Macron acaba de se revelar
um surfista deplorável. Mas a burguesia francesa, no seu conjunto, está longe
de ter perdido o controlo da situação. É o que mostra o nível de participação
eleitoral. Ou a ocupação do terreno “social” e das ruas pela esquerda, pelos
esquerdistas e pelos sindicatos, nem que seja organizando manifestações para
“fazer valer o resultado das eleições e exigir um governo de esquerda”. A
recusa manifesta da France insoumise em deixar a esquerda “unida” aceder ao
governo explica-se também pela necessidade de manter uma força de esquerda,
mais ou menos “radical”, que possa ocupar o terreno social, as ruas, as lutas operárias.
E isto numa altura em que o novo primeiro-ministro Michel Barnier anuncia uma
política de austeridade para reduzir o défice e a dívida, agora abismais. Sem
tocar na explosão de 40% do orçamento da defesa, é claro.
Seja qual for a
longevidade do novo governo - ainda por vir no momento em que escrevo - a nova
configuração política garante à burguesia francesa a estabilidade das suas
políticas imperialistas e nacionais, mesmo que tenham sido um pouco enfraquecidas
pela iniciativa malfadada de Macron. Que os proletários não se enganem: a
maquinaria anti-operária que joga com falsas oposições, Le Pen-anti Le Pen,
direita-esquerda, esquerda moderada-esquerda radical, esquerda, continua em
vigor. E estão para vir ataques mais graves às suas condições de vida e de
trabalho, seja qual for o governo. Seja ele de esquerda, de centro, de direita
ou “populista”, vai obrigá-los a pagar a factura da defesa do capitalismo
francês e da preparação para a guerra.
RL, 15 de Setembro de 2024
Fonte : Révolution ou Guerre # 28
– Groupe International de la Gauche Communiste (www.igcl.org )

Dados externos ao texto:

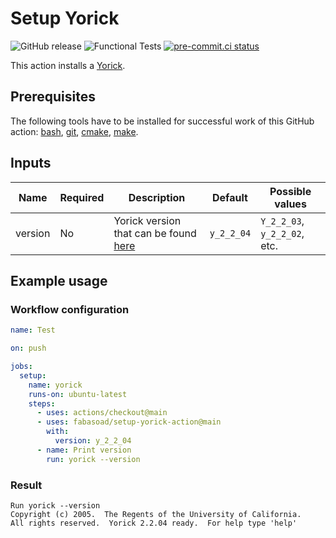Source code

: # Setup Yorick

![GitHub release](https://img.shields.io/github/v/release/fabasoad/setup-yorick-action?include_prereleases)
![Functional Tests](https://github.com/fabasoad/setup-yorick-action/workflows/Functional%20Tests/badge.svg)
[![pre-commit.ci status](https://results.pre-commit.ci/badge/github/fabasoad/setup-yorick-action/main.svg)](https://results.pre-commit.ci/latest/github/fabasoad/setup-yorick-action/main)

This action installs a [Yorick](https://yorick.sourceforge.net).

## Prerequisites

The following tools have to be installed for successful work of this GitHub action:
[bash](https://www.gnu.org/software/bash), [git](https://git-scm.com), [cmake](https://cmake.org),
[make](https://www.gnu.org/software/make/manual/make.html).

## Inputs

| Name    | Required | Description                                                                  | Default    | Possible values              |
|---------|----------|------------------------------------------------------------------------------|------------|------------------------------|
| version | No       | Yorick version that can be found [here](https://github.com/LLNL/yorick/tags) | `y_2_2_04` | `Y_2_2_03`, `y_2_2_02`, etc. |

## Example usage

### Workflow configuration

```yaml
name: Test

on: push

jobs:
  setup:
    name: yorick
    runs-on: ubuntu-latest
    steps:
      - uses: actions/checkout@main
      - uses: fabasoad/setup-yorick-action@main
        with:
          version: y_2_2_04
      - name: Print version
        run: yorick --version
```

### Result

```shell
Run yorick --version
Copyright (c) 2005.  The Regents of the University of California.
All rights reserved.  Yorick 2.2.04 ready.  For help type 'help'
```
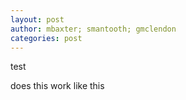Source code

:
 ```yaml
---
layout: post
author: mbaxter; smantooth; gmclendon
categories: post
---
```


test

does this work like this
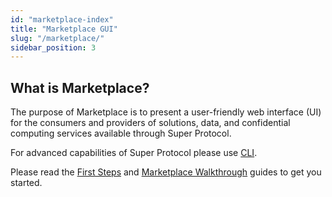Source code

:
 ```yaml
---
id: "marketplace-index"
title: "Marketplace GUI"
slug: "/marketplace/"
sidebar_position: 3
---
```


## What is Marketplace?
The purpose of Marketplace is to present a user-friendly web interface (UI) for the consumers and providers of solutions, data, and confidential computing services available through Super Protocol.

For advanced capabilities of Super Protocol please use [CLI](/testnet/cli/).

Please read the [First Steps](/testnet/marketplace/first-steps/) and [Marketplace Walkthrough](/testnet/marketplace/marketplace-walkthrough/) guides to get you started.
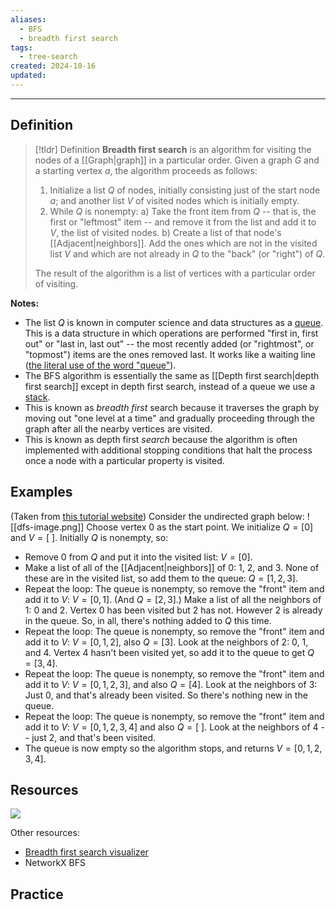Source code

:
 ```yaml
---
aliases:
  - BFS
  - breadth first search
tags:
  - tree-search
created: 2024-10-16
updated:
---
```

---
## Definition 

> [!tldr] Definition
> **Breadth first search** is an algorithm for visiting the nodes of a [[Graph|graph]] in a particular order. Given a graph $G$ and a starting vertex $a$, the algorithm proceeds as follows: 
> 
> 1. Initialize a list $Q$ of nodes, initially consisting just of the start node $a$; and another list $V$ of visited nodes which is initially empty. 
> 2. While $Q$ is nonempty:
> 	a) Take the front item from $Q$ -- that is, the first or "leftmost" item -- and remove it from the list and add it to $V$, the list of visited nodes. 
> 	b) Create a list of that node's [[Adjacent|neighbors]]. Add the ones which are not in the visited list $V$ and which are not already in $Q$ to the "back" (or "right") of $Q$. 
> 	
>The result of the algorithm is a list of vertices with a particular order of visiting. 

**Notes:**
- The list $Q$ is known in computer science and data structures as a [queue](https://www.geeksforgeeks.org/queue-data-structure/). This is a data structure in which operations are performed "first in, first out" or "last in, last out" -- the most recently added (or "rightmost", or "topmost") items are the ones removed last. It works like a waiting line ([the literal use of the word "queue"](https://www.merriam-webster.com/dictionary/queue)). 
- The BFS algorithm is essentially the same as [[Depth first search|depth first search]] except in depth first search, instead of a queue we use a [stack](https://www.geeksforgeeks.org/stack-data-structure/). 
- This is known as *breadth first* search because it traverses the graph by moving out "one level at a time" and gradually proceeding through the graph after all the nearby vertices are visited. 
- This is known as depth first *search* because the algorithm is often implemented with additional stopping conditions that halt the process once a node with a particular property is visited. 

## Examples


(Taken from [this tutorial website](https://www.programiz.com/dsa/graph-dfs)) Consider the undirected graph below: 
![[dfs-image.png]]
Choose vertex 0 as the start point. We initialize $Q = [0]$ and $V = [ \ ]$. Initially $Q$ is nonempty, so: 
* Remove $0$ from $Q$ and put it into the visited list: $V = [0]$. 
* Make a list of all of the [[Adjacent|neighbors]] of $0$: $1$, $2$, and $3$. None of these are in the visited list, so add them to the queue: $Q = [1,2,3]$. 
* Repeat the loop: The queue is nonempty, so remove the "front" item and add it to $V$: $V = [0,1]$. (And $Q = [2,3]$.) Make a list of all the neighbors of 1: 0 and 2. Vertex 0 has been visited but 2 has not. However 2 is already in the queue. So, in all, there's nothing added to $Q$ this time.  
* Repeat the loop: The queue is nonempty, so remove the "front" item and add it to $V$: $V = [0,1,2]$, also $Q = [3]$. Look at the neighbors of $2$: 0, 1, and 4. Vertex 4 hasn't been visited yet, so add it to the queue to get $Q = [3,4]$. 
* Repeat the loop: The queue is nonempty, so remove the "front" item and add it to $V$: $V = [0,1,2,3]$, and also $Q = [4]$. Look at the neighbors of $3$: Just 0, and that's already been visited. So there's nothing new in the queue. 
* Repeat the loop: The queue is nonempty, so remove the "front" item and add it to $V$: $V = [0,1,2, 3, 4]$ and also $Q = [ \ ]$. Look at the neighbors of 4 -- just 2, and that's been visited. 
* The queue is now empty so the algorithm stops, and returns $V = [0,1,2,3,4]$. 

## Resources 

![](https://www.youtube.com/watch?v=oDqjPvD54Ss)

Other resources: 
- [Breadth first search visualizer](https://www.cs.usfca.edu/~galles/visualization/BFS.html)
- NetworkX BFS 

## Practice 
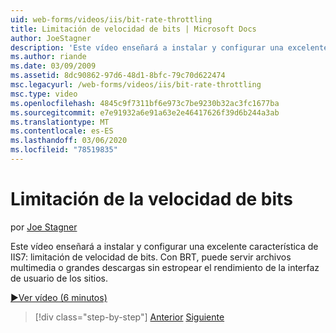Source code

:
 ```yaml
---
uid: web-forms/videos/iis/bit-rate-throttling
title: Limitación de velocidad de bits | Microsoft Docs
author: JoeStagner
description: 'Este vídeo enseñará a instalar y configurar una excelente característica de IIS7: limitación de velocidad de bits. Con BRT puede servir archivos multimedia o grandes descargas withou...'
ms.author: riande
ms.date: 03/09/2009
ms.assetid: 8dc90862-97d6-48d1-8bfc-79c70d622474
msc.legacyurl: /web-forms/videos/iis/bit-rate-throttling
msc.type: video
ms.openlocfilehash: 4845c9f7311bf6e973c7be9230b32ac3fc1677ba
ms.sourcegitcommit: e7e91932a6e91a63e2e46417626f39d6b244a3ab
ms.translationtype: MT
ms.contentlocale: es-ES
ms.lasthandoff: 03/06/2020
ms.locfileid: "78519835"
---
```

# <a name="bit-rate-throttling"></a>Limitación de la velocidad de bits

por [Joe Stagner](https://github.com/JoeStagner)

Este vídeo enseñará a instalar y configurar una excelente característica de IIS7: limitación de velocidad de bits. Con BRT, puede servir archivos multimedia o grandes descargas sin estropear el rendimiento de la interfaz de usuario de los sitios.

[&#9654;Ver vídeo (6 minutos)](https://channel9.msdn.com/Blogs/ASP-NET-Site-Videos/bit-rate-throttling)

> [!div class="step-by-step"]
> [Anterior](installing-ftp7.md)
> [Siguiente](iis7-playlists.md)
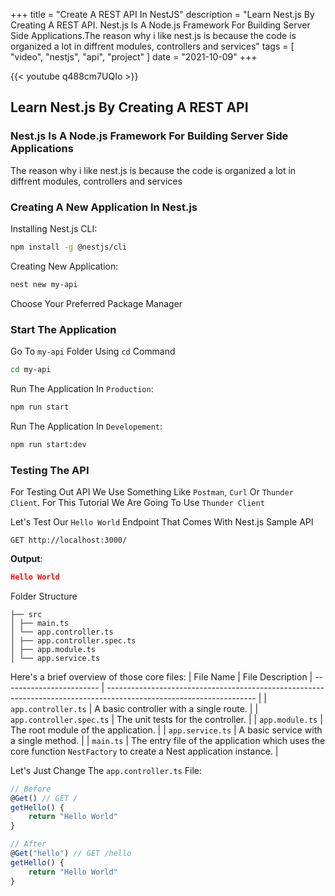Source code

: +++
title = "Create A REST API In NestJS"
description = "Learn Nest.js By Creating A REST API. Nest.js Is A Node.js Framework For Building Server Side Applications.The reason why i like nest.js is because the code is organized a lot in diffrent modules, controllers and services"
tags = [
  "video",
  "nestjs",
  "api",
  "project"
]
date = "2021-10-09"
+++

{{< youtube q488cm7UQIo >}}

## Learn Nest.js By Creating A REST API

### Nest.js Is A Node.js Framework For Building Server Side Applications

The reason why i like nest.js is because the code is organized a lot in diffrent modules, controllers and services

### Creating A New Application In Nest.js

Installing Nest.js CLI:

```bash
npm install -g @nestjs/cli
```

Creating New Application:

```bash
nest new my-api
```

Choose Your Preferred Package Manager

### Start The Application

Go To `my-api` Folder Using `cd` Command

```bash
cd my-api
```

Run The Application In `Production`:

```bash
npm run start
```

Run The Application In `Developement`:

```bash
npm run start:dev
```

### Testing The API

For Testing Out API We Use Something Like `Postman`, `Curl` Or `Thunder Client`. For This Tutorial We Are Going To Use `Thunder Client`

Let's Test Our `Hello World` Endpoint That Comes With Nest.js Sample API

```http
GET http://localhost:3000/
```

**Output**:

```json
Hello World
```

Folder Structure

```
├── src
│ ├── main.ts
│ └── app.controller.ts
│ ├── app.controller.spec.ts
│ ├── app.module.ts
│ └── app.service.ts
```

Here's a brief overview of those core files:
| File Name | File Description
| ------------------------ | ------------------------------------------------------------------------------------------------------------------- |
| `app.controller.ts` | A basic controller with a single route. |
| `app.controller.spec.ts` | The unit tests for the controller. |
| `app.module.ts` | The root module of the application. |
| `app.service.ts` | A basic service with a single method. |
| `main.ts` | The entry file of the application which uses the core function `NestFactory` to create a Nest application instance. |

Let's Just Change The `app.controller.ts` File:

```ts
// Before
@Get() // GET /
getHello() {
	return "Hello World"
}

// After
@Get("hello") // GET /hello
getHello() {
	return "Hello World"
}
```
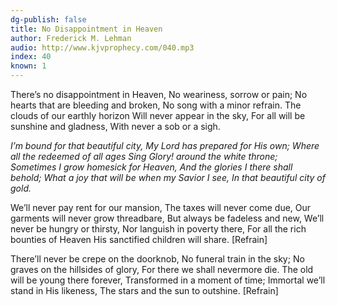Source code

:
 ```yaml
---
dg-publish: false
title: No Disappointment in Heaven
author: Frederick M. Lehman
audio: http://www.kjvprophecy.com/040.mp3
index: 40
known: 1
---
```


There’s no disappointment in Heaven,
No weariness, sorrow or pain;
No hearts that are bleeding and broken,
No song with a minor refrain.
The clouds of our earthly horizon
Will never appear in the sky,
For all will be sunshine and gladness,
With never a sob or a sigh.

*I’m bound for that beautiful city,
My Lord has prepared for His own;
Where all the redeemed of all ages
Sing Glory! around the white throne;
Sometimes I grow homesick for Heaven,
And the glories I there shall behold;
What a joy that will be when my Savior I see,
In that beautiful city of gold.*

We’ll never pay rent for our mansion,
The taxes will never come due,
Our garments will never grow threadbare,
But always be fadeless and new,
We’ll never be hungry or thirsty,
Nor languish in poverty there,
For all the rich bounties of Heaven
His sanctified children will share. [Refrain]

There’ll never be crepe on the doorknob,
No funeral train in the sky;
No graves on the hillsides of glory,
For there we shall nevermore die.
The old will be young there forever,
Transformed in a moment of time;
Immortal we’ll stand in His likeness,
The stars and the sun to outshine. [Refrain]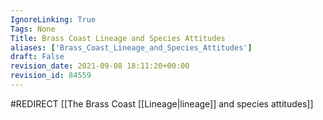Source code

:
 ```yaml
---
IgnoreLinking: True
Tags: None
Title: Brass Coast Lineage and Species Attitudes
aliases: ['Brass_Coast_Lineage_and_Species_Attitudes']
draft: False
revision_date: 2021-09-08 18:11:20+00:00
revision_id: 84559
---
```


#REDIRECT [[The Brass Coast [[Lineage|lineage]] and species attitudes]]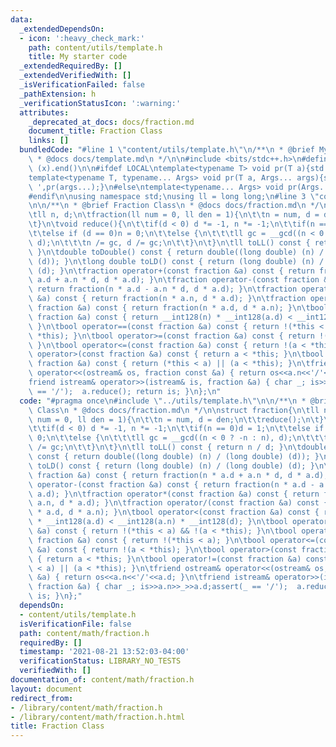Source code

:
 ```yaml
---
data:
  _extendedDependsOn:
  - icon: ':heavy_check_mark:'
    path: content/utils/template.h
    title: My starter code
  _extendedRequiredBy: []
  _extendedVerifiedWith: []
  _isVerificationFailed: false
  _pathExtension: h
  _verificationStatusIcon: ':warning:'
  attributes:
    _deprecated_at_docs: docs/fraction.md
    document_title: Fraction Class
    links: []
  bundledCode: "#line 1 \"content/utils/template.h\"\n/**\n * @brief My starter code\n\
    \ * @docs docs/template.md\n */\n\n#include <bits/stdc++.h>\n#define all(x) (x).begin(),\
    \ (x).end()\n\n#ifdef LOCAL\ntemplate<typename T> void pr(T a){std::cerr<<a<<std::endl;}\n\
    template<typename T, typename... Args> void pr(T a, Args... args){std::cerr<<a<<'\
    \ ',pr(args...);}\n#else\ntemplate<typename... Args> void pr(Args... args){}\n\
    #endif\n\nusing namespace std;\nusing ll = long long;\n#line 3 \"content/math/fraction.h\"\
    \n\n/**\n * @brief Fraction Class\n * @docs docs/fraction.md\n */\n\nstruct fraction{\n\
    \tll n, d;\n\tfraction(ll num = 0, ll den = 1){\n\t\tn = num, d = den;\n\t\treduce();\n\
    \t}\n\tvoid reduce(){\n\t\tif(d < 0) d *= -1, n *= -1;\n\t\tif(n == 0)d = 1;\n\
    \t\telse if (d == 0)n = 0;\n\t\telse {\n\t\t\tll gc = __gcd((n < 0 ? -n : n),\
    \ d);\n\t\t\tn /= gc, d /= gc;\n\t\t}\n\t}\n\tll toLL() const { return n / d;\
    \ }\n\tdouble toDouble() const { return double((long double) (n) / (long double)\
    \ (d)); }\n\tlong double toLD() const { return (long double) (n) / (long double)\
    \ (d); }\n\tfraction operator+(const fraction &a) const { return fraction(n *\
    \ a.d + a.n * d, d * a.d); }\n\tfraction operator-(const fraction &a) const {\
    \ return fraction(n * a.d - a.n * d, d * a.d); }\n\tfraction operator*(const fraction\
    \ &a) const { return fraction(n * a.n, d * a.d); }\n\tfraction operator/(const\
    \ fraction &a) const { return fraction(n * a.d, d * a.n); }\n\tbool operator<(const\
    \ fraction &a) const { return __int128(n) * __int128(a.d) < __int128(a.n) * __int128(d);\
    \ }\n\tbool operator==(const fraction &a) const { return !(*this < a) && !(a <\
    \ *this); }\n\tbool operator>=(const fraction &a) const { return !(*this < a);\
    \ }\n\tbool operator<=(const fraction &a) const { return !(a < *this); }\n\tbool\
    \ operator>(const fraction &a) const { return a < *this; }\n\tbool operator!=(const\
    \ fraction &a) const { return (*this < a) || (a < *this); }\n\tfriend ostream&\
    \ operator<<(ostream& os, fraction const &a) { return os<<a.n<<'/'<<a.d; }\n\t\
    friend istream& operator>>(istream& is, fraction &a) { char _; is>>a.n>>_>>a.d;assert(_\
    \ == '/');  a.reduce(); return is; }\n};\n"
  code: "#pragma once\n#include \"../utils/template.h\"\n\n/**\n * @brief Fraction\
    \ Class\n * @docs docs/fraction.md\n */\n\nstruct fraction{\n\tll n, d;\n\tfraction(ll\
    \ num = 0, ll den = 1){\n\t\tn = num, d = den;\n\t\treduce();\n\t}\n\tvoid reduce(){\n\
    \t\tif(d < 0) d *= -1, n *= -1;\n\t\tif(n == 0)d = 1;\n\t\telse if (d == 0)n =\
    \ 0;\n\t\telse {\n\t\t\tll gc = __gcd((n < 0 ? -n : n), d);\n\t\t\tn /= gc, d\
    \ /= gc;\n\t\t}\n\t}\n\tll toLL() const { return n / d; }\n\tdouble toDouble()\
    \ const { return double((long double) (n) / (long double) (d)); }\n\tlong double\
    \ toLD() const { return (long double) (n) / (long double) (d); }\n\tfraction operator+(const\
    \ fraction &a) const { return fraction(n * a.d + a.n * d, d * a.d); }\n\tfraction\
    \ operator-(const fraction &a) const { return fraction(n * a.d - a.n * d, d *\
    \ a.d); }\n\tfraction operator*(const fraction &a) const { return fraction(n *\
    \ a.n, d * a.d); }\n\tfraction operator/(const fraction &a) const { return fraction(n\
    \ * a.d, d * a.n); }\n\tbool operator<(const fraction &a) const { return __int128(n)\
    \ * __int128(a.d) < __int128(a.n) * __int128(d); }\n\tbool operator==(const fraction\
    \ &a) const { return !(*this < a) && !(a < *this); }\n\tbool operator>=(const\
    \ fraction &a) const { return !(*this < a); }\n\tbool operator<=(const fraction\
    \ &a) const { return !(a < *this); }\n\tbool operator>(const fraction &a) const\
    \ { return a < *this; }\n\tbool operator!=(const fraction &a) const { return (*this\
    \ < a) || (a < *this); }\n\tfriend ostream& operator<<(ostream& os, fraction const\
    \ &a) { return os<<a.n<<'/'<<a.d; }\n\tfriend istream& operator>>(istream& is,\
    \ fraction &a) { char _; is>>a.n>>_>>a.d;assert(_ == '/');  a.reduce(); return\
    \ is; }\n};"
  dependsOn:
  - content/utils/template.h
  isVerificationFile: false
  path: content/math/fraction.h
  requiredBy: []
  timestamp: '2021-08-21 13:52:03-04:00'
  verificationStatus: LIBRARY_NO_TESTS
  verifiedWith: []
documentation_of: content/math/fraction.h
layout: document
redirect_from:
- /library/content/math/fraction.h
- /library/content/math/fraction.h.html
title: Fraction Class
---
```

Este artigo foi traduzido para Língua
Portuguesa por Luis Júdice
[1]. Por exemplo, o Partido Comunista Francês, que apenas obteve 2% dos votos nas várias eleições (presidenciais, europeias, etc.), conseguiu manter um grupo parlamentar com nove deputados. Sem a união da esquerda, esta desapareceria e enfraqueceria ainda mais a capacidade do que restaria do PC de desempenhar um papel sabotador nas mobilizações dos operários.